(Collected data)
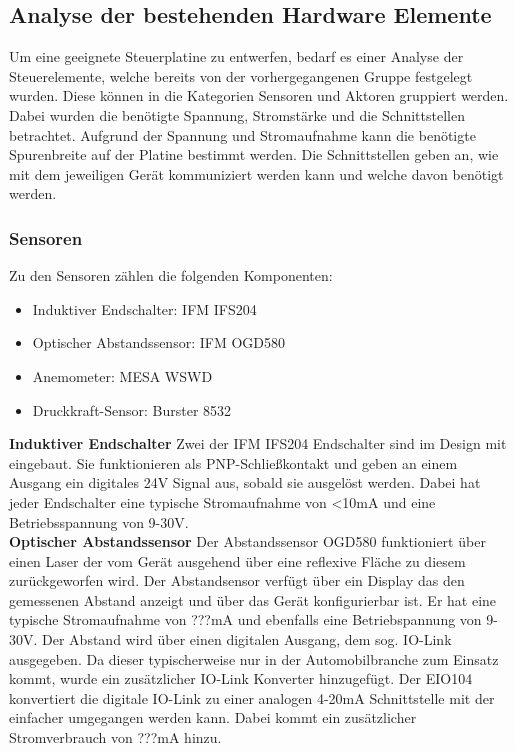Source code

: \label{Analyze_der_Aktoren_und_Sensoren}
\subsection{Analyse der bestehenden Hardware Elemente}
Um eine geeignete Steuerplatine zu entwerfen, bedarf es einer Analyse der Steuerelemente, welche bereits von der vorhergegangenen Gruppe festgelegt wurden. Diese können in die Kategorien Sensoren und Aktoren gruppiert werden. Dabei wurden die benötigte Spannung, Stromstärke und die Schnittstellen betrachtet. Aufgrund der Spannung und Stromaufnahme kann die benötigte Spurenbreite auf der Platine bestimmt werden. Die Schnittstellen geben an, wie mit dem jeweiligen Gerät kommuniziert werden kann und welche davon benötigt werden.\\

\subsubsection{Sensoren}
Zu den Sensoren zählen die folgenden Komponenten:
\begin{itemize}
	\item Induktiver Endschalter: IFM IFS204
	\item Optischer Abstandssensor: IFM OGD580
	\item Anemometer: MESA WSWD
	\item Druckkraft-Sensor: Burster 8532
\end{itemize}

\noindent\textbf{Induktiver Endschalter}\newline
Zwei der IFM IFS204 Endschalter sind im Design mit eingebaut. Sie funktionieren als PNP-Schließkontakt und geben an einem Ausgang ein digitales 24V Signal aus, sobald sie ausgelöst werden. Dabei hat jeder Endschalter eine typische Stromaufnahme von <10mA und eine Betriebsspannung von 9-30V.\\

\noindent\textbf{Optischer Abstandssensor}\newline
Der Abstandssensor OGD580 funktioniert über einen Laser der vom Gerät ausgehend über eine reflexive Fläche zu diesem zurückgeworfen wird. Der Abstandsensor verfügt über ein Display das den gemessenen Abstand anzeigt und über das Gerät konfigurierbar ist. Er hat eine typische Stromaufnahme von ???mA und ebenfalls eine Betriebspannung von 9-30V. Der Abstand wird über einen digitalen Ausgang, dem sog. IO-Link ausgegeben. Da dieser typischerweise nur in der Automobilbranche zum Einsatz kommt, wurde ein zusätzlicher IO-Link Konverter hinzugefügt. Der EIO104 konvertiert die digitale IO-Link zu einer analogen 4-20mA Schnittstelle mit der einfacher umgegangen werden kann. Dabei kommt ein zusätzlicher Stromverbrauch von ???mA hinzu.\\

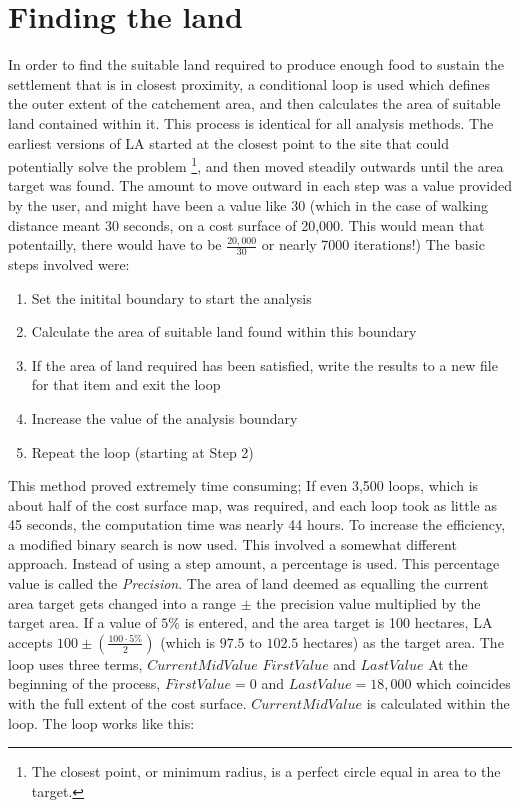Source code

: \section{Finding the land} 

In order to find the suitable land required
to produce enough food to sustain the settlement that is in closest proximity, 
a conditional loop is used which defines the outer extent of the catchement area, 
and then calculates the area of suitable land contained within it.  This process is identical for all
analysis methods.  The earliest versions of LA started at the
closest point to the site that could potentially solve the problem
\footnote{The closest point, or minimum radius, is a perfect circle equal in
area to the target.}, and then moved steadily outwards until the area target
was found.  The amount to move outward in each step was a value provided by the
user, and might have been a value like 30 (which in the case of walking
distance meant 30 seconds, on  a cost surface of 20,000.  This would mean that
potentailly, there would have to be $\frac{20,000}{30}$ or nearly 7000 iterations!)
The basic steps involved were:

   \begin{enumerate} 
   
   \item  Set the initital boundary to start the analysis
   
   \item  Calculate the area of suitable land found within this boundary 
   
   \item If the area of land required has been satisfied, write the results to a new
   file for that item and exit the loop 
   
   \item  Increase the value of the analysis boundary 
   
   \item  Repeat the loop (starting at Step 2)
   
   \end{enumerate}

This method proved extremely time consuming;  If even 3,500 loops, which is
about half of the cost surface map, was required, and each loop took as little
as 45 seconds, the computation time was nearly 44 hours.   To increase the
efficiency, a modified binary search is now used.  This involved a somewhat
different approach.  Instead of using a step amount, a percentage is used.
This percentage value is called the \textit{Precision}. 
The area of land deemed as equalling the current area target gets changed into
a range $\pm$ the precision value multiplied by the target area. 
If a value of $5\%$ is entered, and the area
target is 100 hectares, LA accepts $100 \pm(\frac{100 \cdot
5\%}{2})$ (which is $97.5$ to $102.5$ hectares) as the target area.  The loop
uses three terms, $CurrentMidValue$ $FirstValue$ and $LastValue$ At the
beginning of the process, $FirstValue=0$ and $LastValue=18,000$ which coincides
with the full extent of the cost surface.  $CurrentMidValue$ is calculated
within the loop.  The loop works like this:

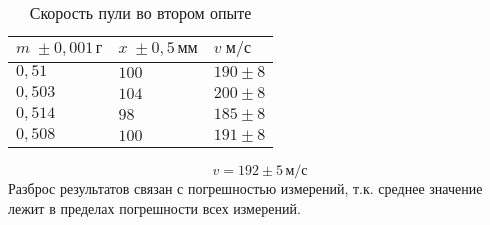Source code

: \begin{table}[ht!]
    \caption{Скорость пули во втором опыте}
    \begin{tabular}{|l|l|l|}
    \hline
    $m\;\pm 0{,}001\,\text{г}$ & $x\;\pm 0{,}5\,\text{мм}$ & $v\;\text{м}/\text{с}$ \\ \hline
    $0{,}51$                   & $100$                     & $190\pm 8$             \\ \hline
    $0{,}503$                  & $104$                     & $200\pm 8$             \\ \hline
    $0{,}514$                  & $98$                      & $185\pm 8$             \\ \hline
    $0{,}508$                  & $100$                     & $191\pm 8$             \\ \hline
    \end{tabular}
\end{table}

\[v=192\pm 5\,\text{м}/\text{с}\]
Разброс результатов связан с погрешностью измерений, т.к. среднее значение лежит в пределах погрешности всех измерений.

§ WHAT NEEDS TO BE DONE
The records above should be returned exactly, with only their pictures held back.

§ WRITTEN ANSWER
Source code

: \label{Analyze_der_Aktoren_und_Sensoren}
\subsection{Analyse der bestehenden Hardware Elemente}
Um eine geeignete Steuerplatine zu entwerfen, bedarf es einer Analyse der Steuerelemente, welche bereits von der vorhergegangenen Gruppe festgelegt wurden. Diese können in die Kategorien Sensoren und Aktoren gruppiert werden. Dabei wurden die benötigte Spannung, Stromstärke und die Schnittstellen betrachtet. Aufgrund der Spannung und Stromaufnahme kann die benötigte Spurenbreite auf der Platine bestimmt werden. Die Schnittstellen geben an, wie mit dem jeweiligen Gerät kommuniziert werden kann und welche davon benötigt werden.\\

\subsubsection{Sensoren}
Zu den Sensoren zählen die folgenden Komponenten:
\begin{itemize}
	\item Induktiver Endschalter: IFM IFS204
	\item Optischer Abstandssensor: IFM OGD580
	\item Anemometer: MESA WSWD
	\item Druckkraft-Sensor: Burster 8532
\end{itemize}

\noindent\textbf{Induktiver Endschalter}\newline
Zwei der IFM IFS204 Endschalter sind im Design mit eingebaut. Sie funktionieren als PNP-Schließkontakt und geben an einem Ausgang ein digitales 24V Signal aus, sobald sie ausgelöst werden. Dabei hat jeder Endschalter eine typische Stromaufnahme von <10mA und eine Betriebsspannung von 9-30V.\\

\noindent\textbf{Optischer Abstandssensor}\newline
Der Abstandssensor OGD580 funktioniert über einen Laser der vom Gerät ausgehend über eine reflexive Fläche zu diesem zurückgeworfen wird. Der Abstandsensor verfügt über ein Display das den gemessenen Abstand anzeigt und über das Gerät konfigurierbar ist. Er hat eine typische Stromaufnahme von ???mA und ebenfalls eine Betriebspannung von 9-30V. Der Abstand wird über einen digitalen Ausgang, dem sog. IO-Link ausgegeben. Da dieser typischerweise nur in der Automobilbranche zum Einsatz kommt, wurde ein zusätzlicher IO-Link Konverter hinzugefügt. Der EIO104 konvertiert die digitale IO-Link zu einer analogen 4-20mA Schnittstelle mit der einfacher umgegangen werden kann. Dabei kommt ein zusätzlicher Stromverbrauch von ???mA hinzu.\\

Source code

: \section{Finding the land} 

In order to find the suitable land required
to produce enough food to sustain the settlement that is in closest proximity, 
a conditional loop is used which defines the outer extent of the catchement area, 
and then calculates the area of suitable land contained within it.  This process is identical for all
analysis methods.  The earliest versions of LA started at the
closest point to the site that could potentially solve the problem
\footnote{The closest point, or minimum radius, is a perfect circle equal in
area to the target.}, and then moved steadily outwards until the area target
was found.  The amount to move outward in each step was a value provided by the
user, and might have been a value like 30 (which in the case of walking
distance meant 30 seconds, on  a cost surface of 20,000.  This would mean that
potentailly, there would have to be $\frac{20,000}{30}$ or nearly 7000 iterations!)
The basic steps involved were:

   \begin{enumerate} 
   
   \item  Set the initital boundary to start the analysis
   
   \item  Calculate the area of suitable land found within this boundary 
   
   \item If the area of land required has been satisfied, write the results to a new
   file for that item and exit the loop 
   
   \item  Increase the value of the analysis boundary 
   
   \item  Repeat the loop (starting at Step 2)
   
   \end{enumerate}

This method proved extremely time consuming;  If even 3,500 loops, which is
about half of the cost surface map, was required, and each loop took as little
as 45 seconds, the computation time was nearly 44 hours.   To increase the
efficiency, a modified binary search is now used.  This involved a somewhat
different approach.  Instead of using a step amount, a percentage is used.
This percentage value is called the \textit{Precision}. 
The area of land deemed as equalling the current area target gets changed into
a range $\pm$ the precision value multiplied by the target area. 
If a value of $5\%$ is entered, and the area
target is 100 hectares, LA accepts $100 \pm(\frac{100 \cdot
5\%}{2})$ (which is $97.5$ to $102.5$ hectares) as the target area.  The loop
uses three terms, $CurrentMidValue$ $FirstValue$ and $LastValue$ At the
beginning of the process, $FirstValue=0$ and $LastValue=18,000$ which coincides
with the full extent of the cost surface.  $CurrentMidValue$ is calculated
within the loop.  The loop works like this:

Source code

: \begin{table}[ht!]
    \caption{Скорость пули во втором опыте}
    \begin{tabular}{|l|l|l|}
    \hline
    $m\;\pm 0{,}001\,\text{г}$ & $x\;\pm 0{,}5\,\text{мм}$ & $v\;\text{м}/\text{с}$ \\ \hline
    $0{,}51$                   & $100$                     & $190\pm 8$             \\ \hline
    $0{,}503$                  & $104$                     & $200\pm 8$             \\ \hline
    $0{,}514$                  & $98$                      & $185\pm 8$             \\ \hline
    $0{,}508$                  & $100$                     & $191\pm 8$             \\ \hline
    \end{tabular}
\end{table}

\[v=192\pm 5\,\text{м}/\text{с}\]
Разброс результатов связан с погрешностью измерений, т.к. среднее значение лежит в пределах погрешности всех измерений.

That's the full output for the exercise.